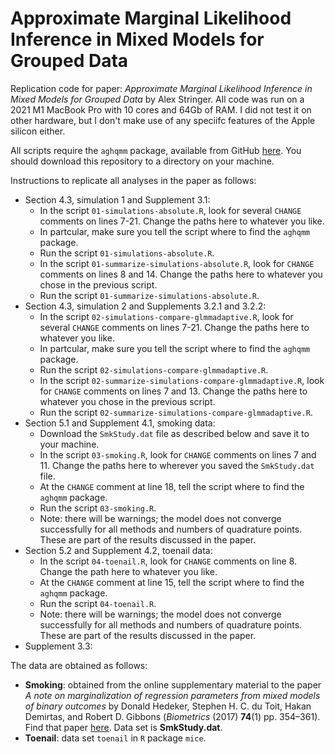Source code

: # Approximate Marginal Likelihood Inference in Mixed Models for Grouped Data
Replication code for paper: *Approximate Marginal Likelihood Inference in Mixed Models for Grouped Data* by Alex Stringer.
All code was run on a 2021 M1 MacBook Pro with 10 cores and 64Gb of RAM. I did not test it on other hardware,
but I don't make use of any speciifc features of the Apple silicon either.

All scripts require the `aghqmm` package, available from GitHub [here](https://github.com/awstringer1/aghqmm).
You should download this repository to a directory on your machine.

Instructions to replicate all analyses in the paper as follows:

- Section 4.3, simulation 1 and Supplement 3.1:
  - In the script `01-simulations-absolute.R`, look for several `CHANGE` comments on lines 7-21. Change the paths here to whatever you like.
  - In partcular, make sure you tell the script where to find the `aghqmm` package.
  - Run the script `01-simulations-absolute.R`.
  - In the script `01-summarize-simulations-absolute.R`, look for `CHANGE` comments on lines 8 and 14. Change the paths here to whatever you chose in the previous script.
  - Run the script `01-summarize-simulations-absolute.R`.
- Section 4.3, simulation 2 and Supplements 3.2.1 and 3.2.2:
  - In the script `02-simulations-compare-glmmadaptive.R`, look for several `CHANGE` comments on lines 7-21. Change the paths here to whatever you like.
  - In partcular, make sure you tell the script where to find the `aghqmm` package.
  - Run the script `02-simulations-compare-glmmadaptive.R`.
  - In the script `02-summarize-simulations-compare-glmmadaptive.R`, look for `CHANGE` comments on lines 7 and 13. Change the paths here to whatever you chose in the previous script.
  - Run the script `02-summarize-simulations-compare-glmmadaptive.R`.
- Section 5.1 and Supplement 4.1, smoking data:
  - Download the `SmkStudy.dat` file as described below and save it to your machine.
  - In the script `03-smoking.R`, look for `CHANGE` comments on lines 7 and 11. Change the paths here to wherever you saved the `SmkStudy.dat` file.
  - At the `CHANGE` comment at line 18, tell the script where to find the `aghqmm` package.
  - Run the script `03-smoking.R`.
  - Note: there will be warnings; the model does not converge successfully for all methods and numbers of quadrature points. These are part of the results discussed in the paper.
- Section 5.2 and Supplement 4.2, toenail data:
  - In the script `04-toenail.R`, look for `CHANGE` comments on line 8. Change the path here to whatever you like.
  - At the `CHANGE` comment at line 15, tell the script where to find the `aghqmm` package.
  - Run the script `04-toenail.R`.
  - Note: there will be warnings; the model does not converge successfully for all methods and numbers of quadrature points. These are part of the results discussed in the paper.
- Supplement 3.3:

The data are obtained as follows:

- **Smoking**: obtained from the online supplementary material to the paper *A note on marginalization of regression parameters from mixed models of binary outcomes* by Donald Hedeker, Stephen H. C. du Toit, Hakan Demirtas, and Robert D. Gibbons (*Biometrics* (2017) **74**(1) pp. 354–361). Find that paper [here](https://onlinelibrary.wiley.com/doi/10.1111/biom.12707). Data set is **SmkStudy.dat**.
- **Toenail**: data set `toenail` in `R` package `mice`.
+===+
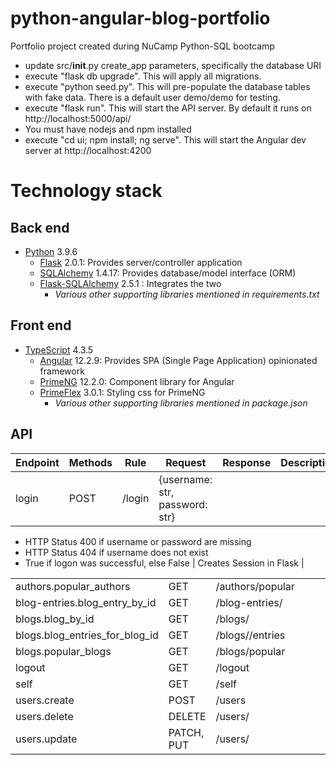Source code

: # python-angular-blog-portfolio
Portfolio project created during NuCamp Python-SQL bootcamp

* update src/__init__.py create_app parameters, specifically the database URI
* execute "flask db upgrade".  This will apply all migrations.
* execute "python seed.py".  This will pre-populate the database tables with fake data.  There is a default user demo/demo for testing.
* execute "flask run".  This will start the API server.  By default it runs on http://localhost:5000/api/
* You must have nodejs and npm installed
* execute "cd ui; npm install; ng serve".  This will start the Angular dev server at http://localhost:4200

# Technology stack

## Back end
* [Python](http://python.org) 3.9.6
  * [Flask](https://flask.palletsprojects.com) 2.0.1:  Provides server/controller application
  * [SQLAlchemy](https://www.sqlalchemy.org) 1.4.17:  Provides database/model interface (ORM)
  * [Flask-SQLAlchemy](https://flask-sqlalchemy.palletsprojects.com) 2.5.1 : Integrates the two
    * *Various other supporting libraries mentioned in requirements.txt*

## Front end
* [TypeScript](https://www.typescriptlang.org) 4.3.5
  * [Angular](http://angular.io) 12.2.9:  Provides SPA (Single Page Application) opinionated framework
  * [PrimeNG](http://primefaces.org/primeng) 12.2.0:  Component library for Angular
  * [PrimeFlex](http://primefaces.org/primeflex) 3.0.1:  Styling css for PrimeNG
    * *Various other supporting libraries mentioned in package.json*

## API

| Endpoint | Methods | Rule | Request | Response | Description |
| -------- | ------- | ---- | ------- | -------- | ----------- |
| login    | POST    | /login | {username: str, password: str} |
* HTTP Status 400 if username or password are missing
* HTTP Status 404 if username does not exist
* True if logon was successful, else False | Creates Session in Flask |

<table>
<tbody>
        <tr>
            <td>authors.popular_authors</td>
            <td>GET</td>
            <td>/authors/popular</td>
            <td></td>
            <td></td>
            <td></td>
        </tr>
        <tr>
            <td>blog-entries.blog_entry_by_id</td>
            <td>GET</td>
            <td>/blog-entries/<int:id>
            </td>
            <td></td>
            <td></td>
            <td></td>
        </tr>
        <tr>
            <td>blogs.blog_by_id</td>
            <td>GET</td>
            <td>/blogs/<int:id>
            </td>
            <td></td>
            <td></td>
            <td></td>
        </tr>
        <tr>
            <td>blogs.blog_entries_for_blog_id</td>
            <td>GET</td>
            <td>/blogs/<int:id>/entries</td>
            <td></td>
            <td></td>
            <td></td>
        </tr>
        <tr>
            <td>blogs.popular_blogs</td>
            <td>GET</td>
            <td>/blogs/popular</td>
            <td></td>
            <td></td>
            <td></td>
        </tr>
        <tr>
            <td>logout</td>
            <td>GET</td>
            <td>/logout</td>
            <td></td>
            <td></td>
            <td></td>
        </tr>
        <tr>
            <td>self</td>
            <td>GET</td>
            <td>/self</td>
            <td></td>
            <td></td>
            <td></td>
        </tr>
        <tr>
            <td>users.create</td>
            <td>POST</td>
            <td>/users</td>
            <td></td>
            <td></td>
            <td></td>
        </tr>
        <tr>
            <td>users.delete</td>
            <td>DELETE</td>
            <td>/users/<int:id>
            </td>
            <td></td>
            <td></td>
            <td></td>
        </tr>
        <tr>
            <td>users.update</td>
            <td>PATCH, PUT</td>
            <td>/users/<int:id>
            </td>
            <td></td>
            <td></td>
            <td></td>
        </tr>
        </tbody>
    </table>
+===+
A copy of each line above that holds the word "start" is the expected answer.

* execute "flask run".  This will start the API server.  By default it runs on http://localhost:5000/api/
* execute "cd ui; npm install; ng serve".  This will start the Angular dev server at http://localhost:4200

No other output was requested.